A vent’anni da Private, esordio folgorante di Saverio Costanzo, che con questo film vinse il Pardo d’oro a Locarno, il regista romano incontra il pubblico della 19ma Festa di Roma sotto l’etichetta Absolute Beginners e racconta i segreti di quella lavorazione. E’ un’opera prima drammaticamente attuale perché parla di conflitto tra Israele e Palestina, di convivenza forzata e di varie forme di violenza e resistenza, andando alla radice della tragedia che insanguina il Medio Oriente.
“Avevo 26 anni, eravamo 12 ragazzini, una troupe piccola di esordienti”, racconta Costanzo al giornalista e critico Enrico Magrelli. Dopo una formazione lontana dal cinema, con una laurea in Sociologia, il giovane Costanzo si è avvicinato alla regia durante un soggiorno a New York durato tre anni. “C’era un bar frequentato da italo-americani a Brooklyn dove stazionavano anche dei boss, tra cui Tony Genovese. Io cominciai a filmare con delle telecamerine e per un anno, con il loro consenso, ho ripreso la vita di questo locale. Non mi interessava la mafia, ma il tessuto umano e sociale. Quei filmati piacquero a Gianluca Nicoletti che lavorava in Rai ma che pensava che, essendo io figlio di Maurizio Costanzo, avrei preferito Mediaset, invece non fu così, li cedetti proprio alla Rai che li mandò in onda a puntate”.
Uno dei punti di riferimento del giovane Costanzo fu il cinema del grande Frederick Wiseman. “Lui è il più puro dei documentaristi. I suoi film durano molte ore perché lui riprende la vita, ricordo che mentre li vedevo in una retrospettiva, dormivo e mangiavo, perché andavano avanti anche per otto ore. Influenzato dal suo cinema, ho fatto un documentario sulla terapia intensiva, Sala rossa, che raccontava i casi più gravi di un Pronto Soccorso”. Più tardi, a Gerusalemme, ospite del corrispondente del Tg1 Paolo Longo, entrò in contatto con la questione palestinese dal vivo. “Nella Striscia di Gaza in un villaggio chiamato Tulkarem c’era questa casa attaccata alla base militare israeliana dove viveva una famiglia araba, padre e madre con sette figli. I soldati stavano al secondo piano e loro al primo. La sera venivano chiusi in salotto e da lì assistevano alla guerra. C’erano tutta una serie di regole da rispettare. Il padre era un preside di scuola media molto colto che aveva fatto una tesi di dottorato sulla scrittrice Margareth Oliphant. Stava provando a insegnare ai figli la resistenza passiva, diceva che dovevano rimanere nella casa perché era l’unico modo di essere e citava Shakespeare, diceva che i profughi smettono di esistere”.

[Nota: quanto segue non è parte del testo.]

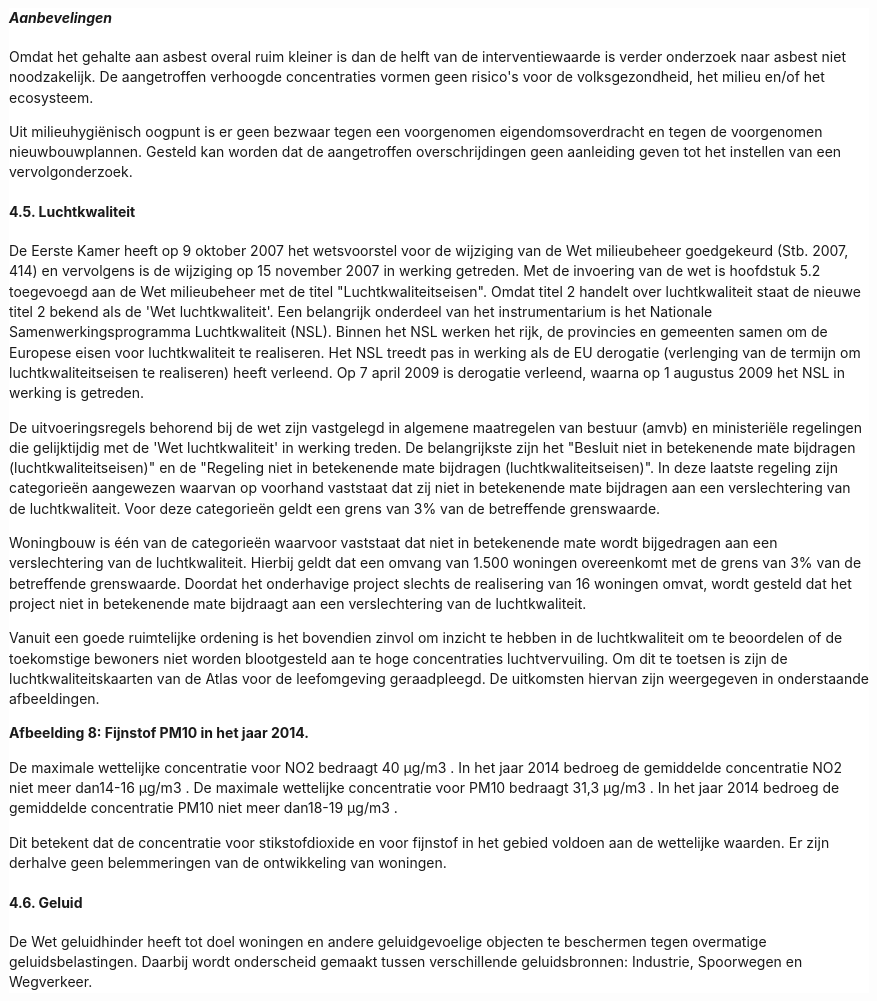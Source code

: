 #### *Aanbevelingen*

Omdat het gehalte aan asbest overal ruim kleiner is dan de helft van de interventiewaarde is verder onderzoek naar asbest niet noodzakelijk. De aangetroffen verhoogde concentraties vormen geen risico's voor de volksgezondheid, het milieu en/of het ecosysteem.

Uit milieuhygiënisch oogpunt is er geen bezwaar tegen een voorgenomen eigendomsoverdracht en tegen de voorgenomen nieuwbouwplannen. Gesteld kan worden dat de aangetroffen overschrijdingen geen aanleiding geven tot het instellen van een vervolgonderzoek.

#### **4.5. Luchtkwaliteit**

<span id="page-25-0"></span>De Eerste Kamer heeft op 9 oktober 2007 het wetsvoorstel voor de wijziging van de Wet milieubeheer goedgekeurd (Stb. 2007, 414) en vervolgens is de wijziging op 15 november 2007 in werking getreden. Met de invoering van de wet is hoofdstuk 5.2 toegevoegd aan de Wet milieubeheer met de titel "Luchtkwaliteitseisen". Omdat titel 2 handelt over luchtkwaliteit staat de nieuwe titel 2 bekend als de 'Wet luchtkwaliteit'. Een belangrijk onderdeel van het instrumentarium is het Nationale Samenwerkingsprogramma Luchtkwaliteit (NSL). Binnen het NSL werken het rijk, de provincies en gemeenten samen om de Europese eisen voor luchtkwaliteit te realiseren. Het NSL treedt pas in werking als de EU derogatie (verlenging van de termijn om luchtkwaliteitseisen te realiseren) heeft verleend. Op 7 april 2009 is derogatie verleend, waarna op 1 augustus 2009 het NSL in werking is getreden.

De uitvoeringsregels behorend bij de wet zijn vastgelegd in algemene maatregelen van bestuur (amvb) en ministeriële regelingen die gelijktijdig met de 'Wet luchtkwaliteit' in werking treden. De belangrijkste zijn het "Besluit niet in betekenende mate bijdragen (luchtkwaliteitseisen)" en de "Regeling niet in betekenende mate bijdragen (luchtkwaliteitseisen)". In deze laatste regeling zijn categorieën aangewezen waarvan op voorhand vaststaat dat zij niet in betekenende mate bijdragen aan een verslechtering van de luchtkwaliteit. Voor deze categorieën geldt een grens van 3% van de betreffende grenswaarde.

Woningbouw is één van de categorieën waarvoor vaststaat dat niet in betekenende mate wordt bijgedragen aan een verslechtering van de luchtkwaliteit. Hierbij geldt dat een omvang van 1.500 woningen overeenkomt met de grens van 3% van de betreffende grenswaarde. Doordat het onderhavige project slechts de realisering van 16 woningen omvat, wordt gesteld dat het project niet in betekenende mate bijdraagt aan een verslechtering van de luchtkwaliteit.

Vanuit een goede ruimtelijke ordening is het bovendien zinvol om inzicht te hebben in de luchtkwaliteit om te beoordelen of de toekomstige bewoners niet worden blootgesteld aan te hoge concentraties luchtvervuiling. Om dit te toetsen is zijn de luchtkwaliteitskaarten van de Atlas voor de leefomgeving geraadpleegd. De uitkomsten hiervan zijn weergegeven in onderstaande afbeeldingen.

**Afbeelding 8: Fijnstof PM10 in het jaar 2014.**

De maximale wettelijke concentratie voor NO2 bedraagt 40 µg/m3 . In het jaar 2014 bedroeg de gemiddelde concentratie NO2 niet meer dan14-16 µg/m3 . De maximale wettelijke concentratie voor PM10 bedraagt 31,3 µg/m3 . In het jaar 2014 bedroeg de gemiddelde concentratie PM10 niet meer dan18-19 µg/m3 .

Dit betekent dat de concentratie voor stikstofdioxide en voor fijnstof in het gebied voldoen aan de wettelijke waarden. Er zijn derhalve geen belemmeringen van de ontwikkeling van woningen.

#### **4.6. Geluid**

<span id="page-26-0"></span>De Wet geluidhinder heeft tot doel woningen en andere geluidgevoelige objecten te beschermen tegen overmatige geluidsbelastingen. Daarbij wordt onderscheid gemaakt tussen verschillende geluidsbronnen: Industrie, Spoorwegen en Wegverkeer.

Da quella storia vera con Alessio Cremonini e sua sorella Camilla Costanzo scrisse il copione che propose a Mario Gianani, suo socio in Offside. “Nessuno ci ha presi in considerazione, così Mario ha ipotecato la sua casa per fare il film, poi è arrivato Luciano Sovena dell’Istituto Luce che ci ha dato retta e lo ha distribuito”. Costato 100mila euro, venne girato in Calabria, a Riace, “dove c’erano queste case costruite a metà, come in Palestina”. Il protagonista era il grande attore palestinese Mohammad Bakri, mentre il capo dei militari israeliani era Lior Miller. “Ho fatto i casting nelle scuole israeliane e i ragazzi che avevano fatto il militare erano entusiasti perché avevano bisogno di raccontare una violenza che anche loro avevano subito. Poi Bakri era conosciutissimo, aveva fatto una maratona teatrale quando morì Rabin, era per loro una garanzia”.
“L’unico modo per far esprimere il meglio delle persone è non silenziarle, ma provare a capire. Così feci. Ho dato la possibilità a arabi e palestinesi di raccontarsi in un luogo terzo. Era la prima volta che si faceva un film sui Territori Occupati con arabi e israeliani insieme. Spesso gli attori si autogestivano e molte cose non le volevano fare, altre sono venute dall’improvvisazione. Serviva un punto di vista più radicale”. infine una notazione politica: “Se gli israeliani pagassero quello che spendono in armamenti nell’educazione, tra vent’anni il conflitto sarebbe finito, ma se continuiamo ad alimentare l’odio, non finirà mai”.